_TASK STATEMENT:_
Extract each line of the data below exactly as written.

_DATASET EXTRACT:_
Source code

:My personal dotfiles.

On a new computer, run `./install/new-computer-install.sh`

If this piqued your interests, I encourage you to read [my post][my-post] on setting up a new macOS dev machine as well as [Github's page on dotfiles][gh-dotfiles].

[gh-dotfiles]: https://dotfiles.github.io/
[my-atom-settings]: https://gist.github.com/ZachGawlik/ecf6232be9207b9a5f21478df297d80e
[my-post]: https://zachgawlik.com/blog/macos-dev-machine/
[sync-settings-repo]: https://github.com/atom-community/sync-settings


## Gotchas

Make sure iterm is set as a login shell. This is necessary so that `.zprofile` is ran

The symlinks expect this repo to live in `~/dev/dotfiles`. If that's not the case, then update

_EXPECTED ANSWER:_
Source code

:My personal dotfiles.

On a new computer, run `./install/new-computer-install.sh`

If this piqued your interests, I encourage you to read [my post][my-post] on setting up a new macOS dev machine as well as [Github's page on dotfiles][gh-dotfiles].

[gh-dotfiles]: https://dotfiles.github.io/
[my-atom-settings]: https://gist.github.com/ZachGawlik/ecf6232be9207b9a5f21478df297d80e
[my-post]: https://zachgawlik.com/blog/macos-dev-machine/
[sync-settings-repo]: https://github.com/atom-community/sync-settings


## Gotchas

Make sure iterm is set as a login shell. This is necessary so that `.zprofile` is ran

The symlinks expect this repo to live in `~/dev/dotfiles`. If that's not the case, then update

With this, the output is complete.